Purpose of the Study:

  • To assess the recovery of left ventricular ejection fraction (LVEF) in patients with newly diagnosed HFrEF.
  • To evaluate the rate of LVEF improvement beyond 3 months of optimized GDMT.
  • To determine if LVEF can recover to >35% between 90 and 180 days post-diagnosis.

Main Methods:

  • The HF-OPT is a multicenter study with two non-randomized phases: a registry and a study phase.
  • Patients receive a wearable cardioverter-defibrillator (WCD) for the first 90 days and are enrolled in a pre-study registry.
  • Eligible patients undergo LVEF reassessment at 90, 180, and 360 days post-discharge.
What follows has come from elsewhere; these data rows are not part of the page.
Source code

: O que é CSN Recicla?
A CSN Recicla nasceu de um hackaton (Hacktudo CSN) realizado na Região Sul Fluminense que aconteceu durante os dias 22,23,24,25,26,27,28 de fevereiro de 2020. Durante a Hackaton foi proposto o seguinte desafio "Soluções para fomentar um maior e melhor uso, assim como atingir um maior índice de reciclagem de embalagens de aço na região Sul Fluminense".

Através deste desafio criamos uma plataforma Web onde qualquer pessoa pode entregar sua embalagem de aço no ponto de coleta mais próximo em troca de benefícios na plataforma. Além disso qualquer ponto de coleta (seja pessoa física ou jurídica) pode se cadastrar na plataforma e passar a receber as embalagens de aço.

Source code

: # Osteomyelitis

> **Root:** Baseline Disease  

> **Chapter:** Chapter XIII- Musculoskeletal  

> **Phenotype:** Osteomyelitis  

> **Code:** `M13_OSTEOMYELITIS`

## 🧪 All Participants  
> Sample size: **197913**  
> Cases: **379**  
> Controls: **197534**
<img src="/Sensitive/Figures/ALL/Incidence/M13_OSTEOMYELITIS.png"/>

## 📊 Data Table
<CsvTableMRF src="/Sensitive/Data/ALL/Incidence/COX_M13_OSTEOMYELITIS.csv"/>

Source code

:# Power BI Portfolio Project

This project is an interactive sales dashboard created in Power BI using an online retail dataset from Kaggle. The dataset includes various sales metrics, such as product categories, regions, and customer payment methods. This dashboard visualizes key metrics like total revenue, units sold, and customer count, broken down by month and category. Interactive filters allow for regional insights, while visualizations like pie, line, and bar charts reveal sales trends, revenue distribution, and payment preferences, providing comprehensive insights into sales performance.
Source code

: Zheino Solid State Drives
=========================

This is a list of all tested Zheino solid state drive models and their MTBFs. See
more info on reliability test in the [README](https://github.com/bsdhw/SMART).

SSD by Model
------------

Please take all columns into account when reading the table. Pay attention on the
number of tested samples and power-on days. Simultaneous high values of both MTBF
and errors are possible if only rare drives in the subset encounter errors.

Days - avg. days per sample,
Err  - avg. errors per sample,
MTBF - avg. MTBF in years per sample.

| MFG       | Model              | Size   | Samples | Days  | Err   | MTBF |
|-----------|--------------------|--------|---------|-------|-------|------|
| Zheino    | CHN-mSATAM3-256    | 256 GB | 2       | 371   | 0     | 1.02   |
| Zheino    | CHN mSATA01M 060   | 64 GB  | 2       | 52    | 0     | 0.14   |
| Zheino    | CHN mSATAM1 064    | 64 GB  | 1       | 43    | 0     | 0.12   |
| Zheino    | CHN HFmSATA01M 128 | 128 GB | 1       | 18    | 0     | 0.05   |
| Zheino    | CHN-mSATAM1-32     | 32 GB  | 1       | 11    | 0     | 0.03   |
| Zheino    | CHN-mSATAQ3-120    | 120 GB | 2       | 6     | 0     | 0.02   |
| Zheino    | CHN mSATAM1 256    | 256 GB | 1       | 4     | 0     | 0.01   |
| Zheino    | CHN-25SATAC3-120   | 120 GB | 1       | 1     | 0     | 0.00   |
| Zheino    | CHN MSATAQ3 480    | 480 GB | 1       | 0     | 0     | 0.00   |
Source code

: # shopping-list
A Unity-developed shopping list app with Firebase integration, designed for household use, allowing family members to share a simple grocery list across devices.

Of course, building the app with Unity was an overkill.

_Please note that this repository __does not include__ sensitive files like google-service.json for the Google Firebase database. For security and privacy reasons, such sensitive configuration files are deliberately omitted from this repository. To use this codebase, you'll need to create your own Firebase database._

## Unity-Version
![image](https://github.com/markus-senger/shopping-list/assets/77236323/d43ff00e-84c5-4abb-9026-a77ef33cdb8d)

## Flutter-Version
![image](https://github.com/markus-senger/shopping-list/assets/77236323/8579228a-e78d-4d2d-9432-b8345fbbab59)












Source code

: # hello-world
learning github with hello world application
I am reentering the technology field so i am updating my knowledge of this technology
Approximately 600 subjects are planned for the study portion.

Main Results:

  • The primary objective is to measure the rate of LVEF recovery to >35% between 90 and 180 days.
  • Secondary endpoints include monitoring all-cause mortality and analyzing data from the WCD regarding arrhythmias and shocks.
  • Approximately one-third of the ~600 enrolled subjects are expected to have reduced LVEF at the start of the study phase (day 90).

Conclusions:

  • The HF-OPT study will provide crucial data on LVEF recovery rates between 90 and 180 days in HFrEF patients undergoing GDMT titration.
  • Findings may inform clinical decisions regarding the timing and necessity of primary prophylactic ICD implantation.
  • Understanding functional recovery is key to refining treatment strategies for HFrEF.